| Assigned task |
Starting at the line that contains "### Contoh 1: Mendapatkan", return every line down to the end of the records below, exactly as written.

[Start of Attachment]

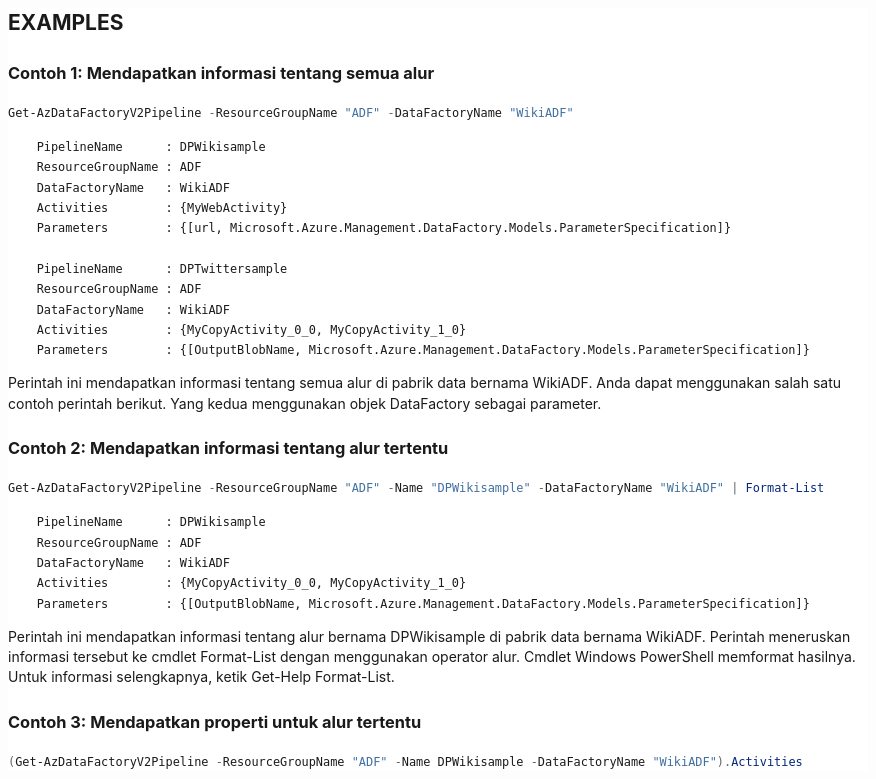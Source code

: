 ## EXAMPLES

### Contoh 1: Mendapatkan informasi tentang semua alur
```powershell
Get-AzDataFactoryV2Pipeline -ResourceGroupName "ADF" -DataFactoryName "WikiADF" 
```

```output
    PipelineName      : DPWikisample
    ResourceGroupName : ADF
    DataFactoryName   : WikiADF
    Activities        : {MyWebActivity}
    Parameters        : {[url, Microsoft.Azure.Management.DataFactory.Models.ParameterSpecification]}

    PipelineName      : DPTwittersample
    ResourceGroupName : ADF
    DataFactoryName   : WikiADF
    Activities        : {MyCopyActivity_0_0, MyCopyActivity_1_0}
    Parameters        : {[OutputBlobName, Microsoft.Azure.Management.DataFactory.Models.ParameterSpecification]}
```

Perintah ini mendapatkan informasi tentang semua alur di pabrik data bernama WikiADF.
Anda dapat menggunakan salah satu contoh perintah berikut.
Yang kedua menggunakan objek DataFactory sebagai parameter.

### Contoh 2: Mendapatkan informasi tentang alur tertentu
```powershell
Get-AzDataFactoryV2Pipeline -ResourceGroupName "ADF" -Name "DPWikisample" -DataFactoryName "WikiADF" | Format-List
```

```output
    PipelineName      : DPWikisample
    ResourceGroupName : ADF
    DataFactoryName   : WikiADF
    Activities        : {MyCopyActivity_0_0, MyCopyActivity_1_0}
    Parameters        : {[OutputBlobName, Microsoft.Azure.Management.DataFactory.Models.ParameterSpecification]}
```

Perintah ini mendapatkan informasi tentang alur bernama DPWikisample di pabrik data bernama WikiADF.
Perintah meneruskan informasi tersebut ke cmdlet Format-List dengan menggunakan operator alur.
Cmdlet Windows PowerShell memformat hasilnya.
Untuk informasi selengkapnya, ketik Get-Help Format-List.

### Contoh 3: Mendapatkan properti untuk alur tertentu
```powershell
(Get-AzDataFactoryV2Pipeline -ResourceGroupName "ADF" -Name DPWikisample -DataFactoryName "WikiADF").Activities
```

[End of Attachment]

| Exercise output |
### Contoh 1: Mendapatkan informasi tentang semua alur
```powershell
Get-AzDataFactoryV2Pipeline -ResourceGroupName "ADF" -DataFactoryName "WikiADF" 
```

```output
    PipelineName      : DPWikisample
    ResourceGroupName : ADF
    DataFactoryName   : WikiADF
    Activities        : {MyWebActivity}
    Parameters        : {[url, Microsoft.Azure.Management.DataFactory.Models.ParameterSpecification]}

    PipelineName      : DPTwittersample
    ResourceGroupName : ADF
    DataFactoryName   : WikiADF
    Activities        : {MyCopyActivity_0_0, MyCopyActivity_1_0}
    Parameters        : {[OutputBlobName, Microsoft.Azure.Management.DataFactory.Models.ParameterSpecification]}
```

Perintah ini mendapatkan informasi tentang semua alur di pabrik data bernama WikiADF.
Anda dapat menggunakan salah satu contoh perintah berikut.
Yang kedua menggunakan objek DataFactory sebagai parameter.

### Contoh 2: Mendapatkan informasi tentang alur tertentu
```powershell
Get-AzDataFactoryV2Pipeline -ResourceGroupName "ADF" -Name "DPWikisample" -DataFactoryName "WikiADF" | Format-List
```

```output
    PipelineName      : DPWikisample
    ResourceGroupName : ADF
    DataFactoryName   : WikiADF
    Activities        : {MyCopyActivity_0_0, MyCopyActivity_1_0}
    Parameters        : {[OutputBlobName, Microsoft.Azure.Management.DataFactory.Models.ParameterSpecification]}
```

Perintah ini mendapatkan informasi tentang alur bernama DPWikisample di pabrik data bernama WikiADF.
Perintah meneruskan informasi tersebut ke cmdlet Format-List dengan menggunakan operator alur.
Cmdlet Windows PowerShell memformat hasilnya.
Untuk informasi selengkapnya, ketik Get-Help Format-List.

### Contoh 3: Mendapatkan properti untuk alur tertentu
```powershell
(Get-AzDataFactoryV2Pipeline -ResourceGroupName "ADF" -Name DPWikisample -DataFactoryName "WikiADF").Activities
```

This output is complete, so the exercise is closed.